«Я вял и толст, как шекспировский Гамлет», рассказывает наш герой; «о, Гамлет, о, лунный олух»[877]
. Луна вновь сопутствует Гамлету в «Под знаком незаконнорожденных», где обсуждается научная работа «Подлинный сюжет Гамлета» и американский проект фильма о принце: «Мы начнем ‹…› с поруганной луны»; «луна, усеявшая рыбьей чешуей» кровли Эльсинора; «лунный свет на цыпочках крадется за Призраком». Герои говорят о принце Гамлете, чтобы не говорить о диктаторе Падуке, и отождествляют обоих. Играя словами, они производят Гамлета от Телемаха (Telemachos-Telmah-Hamlet): «Гамлет задним ходом становится сынком Улисса, истребляющим маменькиных любовников». За этим скрывается чтение «Гамлета», которое не снилось Розанову. Принц подозревается в лунной, гомоэротичной одержимости своим отцом[878].Первую встречу Адама с диктатурой, полной гомосексуального садизма, освещает очень выразительная луна:
Левая часть луны затенилась так сильно, что стала почти невидима ‹…›, а правую ее сторону – чуть ноздреватую, но хорошо напудренную выпуклость или же щечку – живо освещало искусственное на вид сияние незримого солнца. В целом эффект получился прекрасный (209).

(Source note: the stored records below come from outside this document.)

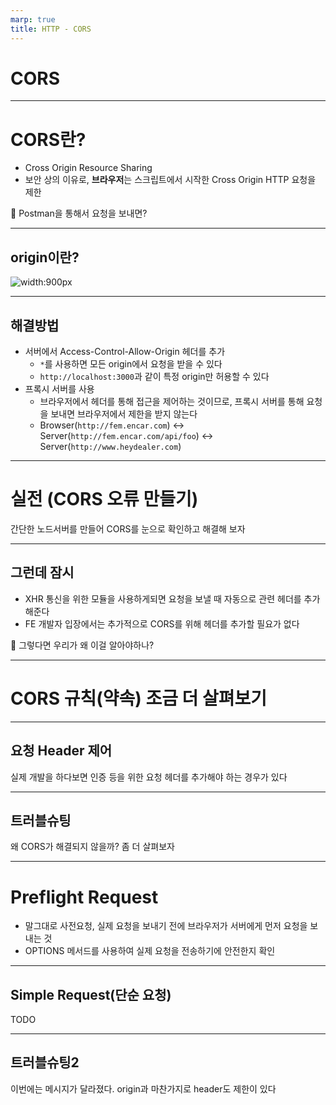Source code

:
 ```yaml
---
marp: true
title: HTTP - CORS
---
```


# CORS

---

# CORS란?

- Cross Origin Resource Sharing
- 보안 상의 이유로, **브라우저**는 스크립트에서 시작한 Cross Origin HTTP 요청을 제한


🤔 Postman을 통해서 요청을 보내면?

---

## origin이란?

![width:900px](https://blog.kakaocdn.net/dn/bUkGz3/btrrDc1fc2i/3c2iituuPHnrjdY2tkM03k/img.png)

---

## 해결방법

- 서버에서 Access-Control-Allow-Origin 헤더를 추가
  - `*`를 사용하면 모든 origin에서 요청을 받을 수 있다
  - `http://localhost:3000`과 같이 특정 origin만 허용할 수 있다
- 프록시 서버를 사용
  - 브라우저에서 헤더를 통해 접근을 제어하는 것이므로, 프록시 서버를 통해 요청을 보내면 브라우저에서 제한을 받지 않는다
  - Browser(`http://fem.encar.com`) ↔️ Server(`http://fem.encar.com/api/foo`) ↔️ Server(`http://www.heydealer.com`)

---

# 실전 (CORS 오류 만들기)

간단한 노드서버를 만들어 CORS를 눈으로 확인하고 해결해 보자

---

## 그런데 잠시

- XHR 통신을 위한 모듈을 사용하게되면 요청을 보낼 때 자동으로 관련 헤더를 추가해준다
- FE 개발자 입장에서는 추가적으로 CORS를 위해 헤더를 추가할 필요가 없다

🤔 그렇다면 우리가 왜 이걸 알아야하나?

---

# CORS 규칙(약속) 조금 더 살펴보기

---

## 요청 Header 제어

실제 개발을 하다보면 인증 등을 위한 요청 헤더를 추가해야 하는 경우가 있다

---

## 트러블슈팅

왜 CORS가 해결되지 않을까? 좀 더 살펴보자

---

# Preflight Request

- 말그대로 사전요청, 실제 요청을 보내기 전에 브라우저가 서버에게 먼저 요청을 보내는 것
- OPTIONS 메서드를 사용하여 실제 요청을 전송하기에 안전한지 확인

---

## Simple Request(단순 요청)

TODO

---

## 트러블슈팅2

이번에는 메시지가 달라졌다. origin과 마찬가지로 header도 제한이 있다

Картинка указывает на название:
Сюжет «Бледного огня» развивается в неверном свете своего заглавия. Романтический герой находит свое ироничное воплощение в лунатике и гомосексуале, беглом короле и паранойяльном герменевтике. Песней неудовлетворенного желания становится не поэма, но комментарий. Комментатор, безнадежно влюбленный в автора, Кинбот завладевает текстом Шейда и извращает его в соответствии с собственным интересом. Переживший эту драму в своих занятиях Пушкиным, предвидевший тщету комментариев к собственным текстам, Набоков сочиняет развязку «Бледного огня». Беглый король Кинбот заменяет блудного царя Эдипа. Смерть автора, погубленного своим комментатором, замещает вечный сюжет отцеубийства. У Софокла и Фрейда Эдип символизировал смену поколений и прогресс истории. Шекспир превратил Эдипа в мстящего Гамлета, и история пошла по кругу. Надеясь разорвать его, молодые люди, любители Чернышевского, занялись цареубийством. Набоков заместил все это комментатором, главным героем новейшей культуры. Метафоры множатся, с тем чтобы выразить протест автора в отношении комментатора, хозяина против вора, субъекта против объективации. Набоков верит в память и не верит в историю, в этом смысл его ностальгии.